5 de abril de 2010

Me dicen "El Elegante"

Esta es la historia de un sábado en la madrugada.

Después de un Acapulco en la azotea, el segundo de la bendita Semana Santa, un amigo, a quien nombraré M por motivos de discreción, y yo, dejamos la casa de otro amigo, a quien nombraré A. He de mencionar que M estaba lo suficientemente tomado como para insistir en que fuéramos por unos tacos. Yo tenía mucho sueño, pero, por qué no, cedí.

Eran las 5:30 de la mañana, las calles de la ciudad estaban desiertas y, como era de esperarse, las taquerías tenían las cortinas abajo; sin embargo, recorrimos la zona y encontramos un puesto callejero, de aspecto desagradable, pero abierto. El taquero, de cuyo nombre, Juan, nos enteramos después, parecía no haberse dado cuenta de la hora. Le pedimos tres y tres. Sabían a grasa con grasa y salsa verde, no a suadero.

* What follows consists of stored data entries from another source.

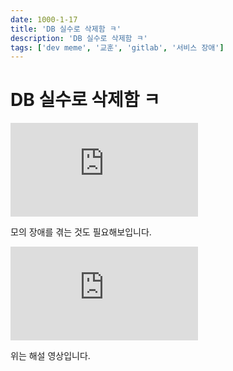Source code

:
 ```yaml
---
date: 1000-1-17
title: 'DB 실수로 삭제함 ㅋ'
description: 'DB 실수로 삭제함 ㅋ'
tags: ['dev meme', '교훈', 'gitlab', '서비스 장애']
---
```


# DB 실수로 삭제함 ㅋ

<iframe className="codepen" src="https://www.youtube.com/embed/tLdRBsuvVKc" title="Dev Deletes Entire Production Database, Chaos Ensues" frameBorder="0" allow="accelerometer; autoplay; clipboard-write; encrypted-media; gyroscope; picture-in-picture; web-share" allowFullScreen></iframe>

모의 장애를 겪는 것도 필요해보입니다.

<iframe className="codepen" src="https://www.youtube.com/embed/1u08QZyjguo" title="Gitlab DELETING Production Databases | Prime Reacts" frameBorder="0" allow="accelerometer; autoplay; clipboard-write; encrypted-media; gyroscope; picture-in-picture; web-share" allowFullScreen></iframe>

위는 해설 영상입니다.
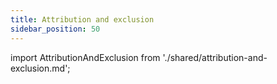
```yaml
---
title: Attribution and exclusion
sidebar_position: 50
---
```


import AttributionAndExclusion from './shared/attribution-and-exclusion.md';

<AttributionAndExclusion />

Mientras degustábamos este manjar, nos dimos cuenta de que, en uno de los extremos del puesto, un hombre de cabello largo, que usaba un chaleco de construcción anaranjado, conversaba con otro, de cabello corto y sin chaleco de construcción anaranjado. Hablaba de sus días en la cárcel y de cómo le había "partido la madre" a muchos en su haber.

El tipo se notaba peligroso. Su apariencia, callejera; sus ojos, inyectados; su piel, quemada y correosa. Cuando el acompañante de éste se fue, le pareció una buena idea entablar conversación con M y conmigo. Se acercó mientras contaba la historia de cómo golpeó a unos que trataron de asaltar a Juan, el taquero, a quien no dejaba de alabar y llamarlo "padre", aunque en realidad no lo era.

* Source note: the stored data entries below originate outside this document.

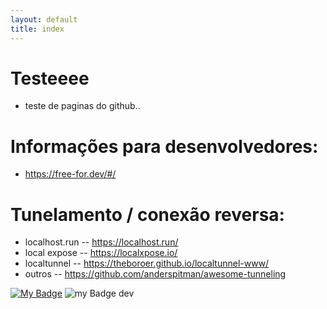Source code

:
 ```yaml
---
layout: default
title: index
---
```


# Testeeee
- teste de paginas do github..

# Informações para desenvolvedores:
- https://free-for.dev/#/

# Tunelamento / conexão reversa:
- localhost.run -- https://localhost.run/
- local expose -- https://localxpose.io/
- localtunnel -- https://theboroer.github.io/localtunnel-www/
- outros -- https://github.com/anderspitman/awesome-tunneling


[![My Badge](https://img.shields.io/github/issues/marcelo-trier/marcelo-trier.github.io?label=issues)](https://github.com/marcelo-trier/marcelo-trier.github.io/issues)
![my Badge dev](https://img.shields.io/static/v1?label=status&message=em%20desenv)
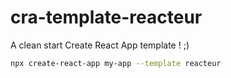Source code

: # cra-template-reacteur

A clean start Create React App template ! ;)

```bash
npx create-react-app my-app --template reacteur
```
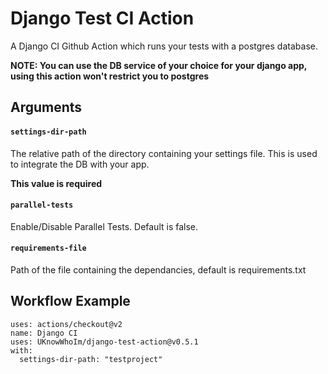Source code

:# Django Test CI Action

A Django CI Github Action which runs your tests with a postgres database.

**NOTE: You can use the DB service of your choice for your django app, using this action won't restrict you to postgres**

## Arguments

#### `settings-dir-path`
The relative path of the directory containing your settings file. This is used to integrate the DB with your app. 

**This value is required**

#### `parallel-tests`
Enable/Disable Parallel Tests. Default is false.

#### `requirements-file`
Path of the file containing the dependancies, default is requirements.txt

## Workflow Example

```
uses: actions/checkout@v2
name: Django CI
uses: UKnowWhoIm/django-test-action@v0.5.1
with:
  settings-dir-path: "testproject"
```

Juan sólo le daba el avión; se notaba cansado de que el tipo le preguntara "¿verdá que sí?" para justificar sus historias. Se acercó a nosotros y comenzó a darnos clases de cómo pegarle en la cara a los contrincantes. Olía a vinagre, tierra y cebolla.

No recuerdo cuánto tiempo estuvimos allí, escuchando su léxico vulgar y entrecortado, con miedo a las represalias que pudiera tener si nos mostrábamos elitistas. Tampoco recuerdo qué tanto más nos dijo, pero sí que su tono se tornó violento, por lo que el taquero tuvo que tranquilizarlo.

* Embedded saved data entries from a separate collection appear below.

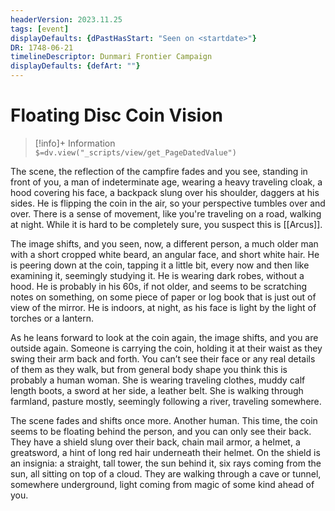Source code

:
 ```yaml
---
headerVersion: 2023.11.25
tags: [event]
displayDefaults: {dPastHasStart: "Seen on <startdate>"}
DR: 1748-06-21
timelineDescriptor: Dunmari Frontier Campaign
displayDefaults: {defArt: ""}
---
```

# Floating Disc Coin Vision
>[!info]+ Information  
> `$=dv.view("_scripts/view/get_PageDatedValue")`

The scene, the reflection of the campfire fades and you see, standing in front of you, a man of indeterminate age, wearing a heavy traveling cloak, a hood covering his face, a backpack slung over his shoulder, daggers at his sides. He is flipping the coin in the air, so your perspective tumbles over and over. There is a sense of movement, like you're traveling on a road, walking at night. While it is hard to be completely sure, you suspect this is [[Arcus]].

The image shifts, and you seen, now, a different person, a much older man with a short cropped white beard, an angular face, and short white hair. He is peering down at the coin, tapping it a little bit, every now and then like examining it, seemingly studying it. He is wearing dark robes, without a hood. He is probably in his 60s, if not older, and seems to be scratching notes on something, on some piece of paper or log book that is just out of view of the mirror. He is indoors, at night, as his face is light by the light of torches or a lantern. 

As he leans forward to look at the coin again, the image shifts, and you are outside again. Someone is carrying the coin, holding it at their waist as they swing their arm back and forth. You can’t see their face or any real details of them as they walk, but from general body shape you think this is probably a human woman. She is wearing traveling clothes, muddy calf length boots, a sword at her side, a leather belt. She is walking through farmland, pasture mostly, seemingly following a river, traveling somewhere. 

The scene fades and shifts once more. Another human. This time, the coin seems to be floating behind the person, and you can only see their back. They have a shield slung over their back, chain mail armor, a helmet, a greatsword, a hint of long red hair underneath their helmet. On the shield is an insignia: a straight, tall tower, the sun behind it, six rays coming from the sun, all sitting on top of a cloud. They are walking through a cave or tunnel, somewhere underground, light coming from magic of some kind ahead of you. 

Finalmente, pagamos con el alivio que da la libertad. Cuando nos despedimos, el tipo tomó a M del brazo y dijo que si nos podía pedir un favor. El temor volvió a invadirme. Preguntó si le podíamos dar un aventón. Por supuesto que no quería subirlo a mi coche, pero como nos había visto bajar del auto no tuvimos pretexto para evadirlo.

Le pregunté a dónde iba y dijo que a unas cuadras. Subió al coche y su olor lo impregnó todo en segundos. Nos dijo que era cuidador de coches callejero y que era famoso en la zona. "Me dicen El Elegante porque traigo mis joyas". Nos mostró unas cadenas y unas pulseras, todos los dedos de sus manos portaban por lo menos un anillo plateado.

Luego empezó a decirnos que nosotros éramos sus hermanos y que él podría resolver cualquier cualquier cosa que necesitáramos en la cárcel, si un día nos entambaban. Llegamos a su parada y le dije que tenía prisa. Abrió la puerta y la dejó así mientras decía no sé qué cosas; sacó una pierna, sacó la otra, seguía hablando, y ahora lloraba y se disculpaba por ello; sacó la mitad del cuerpo y, antes de salirse por completo, volvió a decir que éramos sus hermanos.

Nos dio la mano y dijo que teníamos que decidir cómo se iba a llamar nuestro "grupo de hermanos". M y yo nos miramos estupefactos. Le dijimos que no sabíamos, que decidiera él. Sus ojos se veían más brillosos, su rostro expresaba alegría. "¡La Gran Calidad!", dijo. Después nos urgió a visitarlo al día siguiente y nos dijo que no le falláramos.

Espero que no se acuerde de mí, ni de M, ni de mi auto, ni de "La Gran Calidad", porque si sí, el temor que sentí la madrugada de ese viernes se convertirá, sin duda alguna, en terror.